Ssae 18 Control Objectives

Ssae18introducestheconceptof complementary subservice organization controls csocs which represents controls that management of the service organization expects will be implemented by the subservice organizations and are necessary to achieve the control objectives stated in management s description of the system when the carve out method of reporting has been used.

Ssae 18 control objectives.

Well the authoritative source for a soc 1 audit is the american institute of certified public accountants aicpa statement on standards for attestation engagements number 18 ssae 18. Will be implemented by the subservice organizations and are necessary to achieve the control objectives. What is ssae 18. It is also intended to reduce instances of duplication within similar standards that cover examinations reviews and agreed upon procedure engagements.

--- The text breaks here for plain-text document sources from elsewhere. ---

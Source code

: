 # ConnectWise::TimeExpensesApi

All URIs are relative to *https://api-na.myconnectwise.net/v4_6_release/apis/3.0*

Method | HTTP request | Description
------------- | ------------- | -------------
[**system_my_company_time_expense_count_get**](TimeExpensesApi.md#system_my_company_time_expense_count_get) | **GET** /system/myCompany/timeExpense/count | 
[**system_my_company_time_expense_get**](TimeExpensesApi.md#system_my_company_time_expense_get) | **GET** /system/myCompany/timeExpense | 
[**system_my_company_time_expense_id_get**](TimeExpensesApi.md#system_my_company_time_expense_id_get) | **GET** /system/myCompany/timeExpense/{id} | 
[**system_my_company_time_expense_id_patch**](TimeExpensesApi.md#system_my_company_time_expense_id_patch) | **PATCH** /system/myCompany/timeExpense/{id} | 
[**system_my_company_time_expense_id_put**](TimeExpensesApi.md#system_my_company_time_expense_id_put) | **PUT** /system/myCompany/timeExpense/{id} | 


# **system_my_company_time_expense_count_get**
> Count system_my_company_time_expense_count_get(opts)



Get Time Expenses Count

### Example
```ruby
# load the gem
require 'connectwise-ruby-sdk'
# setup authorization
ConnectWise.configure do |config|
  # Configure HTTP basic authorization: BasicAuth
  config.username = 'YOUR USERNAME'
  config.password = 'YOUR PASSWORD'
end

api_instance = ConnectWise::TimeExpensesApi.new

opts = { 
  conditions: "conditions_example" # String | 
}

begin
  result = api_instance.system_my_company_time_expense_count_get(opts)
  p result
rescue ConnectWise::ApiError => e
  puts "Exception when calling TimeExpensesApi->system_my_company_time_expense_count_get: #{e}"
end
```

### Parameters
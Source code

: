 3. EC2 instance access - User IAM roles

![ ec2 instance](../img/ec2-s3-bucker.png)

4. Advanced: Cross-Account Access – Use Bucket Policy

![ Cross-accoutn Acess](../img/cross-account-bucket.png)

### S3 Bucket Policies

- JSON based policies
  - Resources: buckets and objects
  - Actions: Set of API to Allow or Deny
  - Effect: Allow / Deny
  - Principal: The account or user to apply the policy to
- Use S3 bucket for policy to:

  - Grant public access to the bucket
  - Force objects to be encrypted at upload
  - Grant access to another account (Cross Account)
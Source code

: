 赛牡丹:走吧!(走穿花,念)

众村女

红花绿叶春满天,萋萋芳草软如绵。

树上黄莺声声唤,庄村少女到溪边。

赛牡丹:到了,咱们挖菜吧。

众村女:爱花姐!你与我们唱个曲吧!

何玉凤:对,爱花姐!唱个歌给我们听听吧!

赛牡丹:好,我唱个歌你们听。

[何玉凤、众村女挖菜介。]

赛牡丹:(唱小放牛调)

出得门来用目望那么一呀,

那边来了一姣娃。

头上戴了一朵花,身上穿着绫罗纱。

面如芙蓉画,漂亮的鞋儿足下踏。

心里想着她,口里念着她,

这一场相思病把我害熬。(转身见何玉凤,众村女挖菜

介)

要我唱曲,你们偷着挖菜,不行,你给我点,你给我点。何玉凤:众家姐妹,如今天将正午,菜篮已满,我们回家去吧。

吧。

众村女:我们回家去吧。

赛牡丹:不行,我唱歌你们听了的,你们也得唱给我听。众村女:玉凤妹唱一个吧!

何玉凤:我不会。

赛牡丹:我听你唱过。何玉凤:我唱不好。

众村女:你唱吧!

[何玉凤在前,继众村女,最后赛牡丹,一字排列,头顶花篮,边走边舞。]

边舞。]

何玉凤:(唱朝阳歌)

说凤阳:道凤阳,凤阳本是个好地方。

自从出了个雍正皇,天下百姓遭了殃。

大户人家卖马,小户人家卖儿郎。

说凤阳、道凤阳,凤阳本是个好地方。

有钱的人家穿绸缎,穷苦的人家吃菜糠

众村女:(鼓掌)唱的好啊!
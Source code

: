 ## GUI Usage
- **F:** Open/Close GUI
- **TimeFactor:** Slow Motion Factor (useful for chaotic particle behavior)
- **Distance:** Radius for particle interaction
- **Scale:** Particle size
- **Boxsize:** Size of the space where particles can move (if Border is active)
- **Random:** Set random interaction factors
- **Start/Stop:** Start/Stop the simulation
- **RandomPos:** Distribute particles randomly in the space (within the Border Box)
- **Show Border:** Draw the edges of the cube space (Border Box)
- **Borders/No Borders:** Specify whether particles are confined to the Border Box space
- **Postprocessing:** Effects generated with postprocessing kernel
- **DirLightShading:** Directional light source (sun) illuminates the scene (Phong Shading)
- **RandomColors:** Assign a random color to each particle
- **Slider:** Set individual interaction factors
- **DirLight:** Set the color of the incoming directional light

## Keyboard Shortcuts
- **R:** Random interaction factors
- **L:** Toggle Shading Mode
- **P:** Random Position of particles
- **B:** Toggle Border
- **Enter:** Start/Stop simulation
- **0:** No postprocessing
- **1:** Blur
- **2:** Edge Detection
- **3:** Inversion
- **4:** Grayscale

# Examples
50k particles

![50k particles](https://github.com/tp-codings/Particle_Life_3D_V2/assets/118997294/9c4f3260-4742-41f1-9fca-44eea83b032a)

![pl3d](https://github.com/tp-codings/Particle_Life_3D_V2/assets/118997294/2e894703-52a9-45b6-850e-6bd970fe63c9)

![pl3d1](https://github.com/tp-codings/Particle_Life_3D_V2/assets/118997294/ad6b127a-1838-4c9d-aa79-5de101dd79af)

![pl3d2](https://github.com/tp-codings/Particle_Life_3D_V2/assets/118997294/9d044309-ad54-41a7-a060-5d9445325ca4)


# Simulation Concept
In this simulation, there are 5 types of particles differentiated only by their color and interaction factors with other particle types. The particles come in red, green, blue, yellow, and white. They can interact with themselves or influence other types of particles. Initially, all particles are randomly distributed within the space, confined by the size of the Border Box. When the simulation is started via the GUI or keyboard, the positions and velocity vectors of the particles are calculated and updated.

Changes for service organizations themselves revision what service organizations need to do differently csocs a complementary subservice organization control csoc is a control that management assumes will be implemented by their subservice organization. Specifically a soc 1 ssae 18 scoping and readiness assessment helps identify what business processes are to be included including icfr issues along with evaluating internal control processes and procedures documentation deficiencies technical security control weaknesses and more. A clearer view of attestation standards for service organizations 1. The ssae 18 guidance primarily clarifies existing auditing standards.

18 requires the consideration of complementary subservice organization controls which are the controls for portions of the service organization s systems that are outsourced to other service organizations. 1 reporting under section 112 of the federal deposit insurance corporation. Under the ssae 18 standard complementary user entity controls are now defined as those controls that are only necessary to achieve control objectives stated in management s description. Moving to ssae 18.

The aicpa s control objective definition provided in ssae 18 is the aim or purpose of specified controls at the service organization.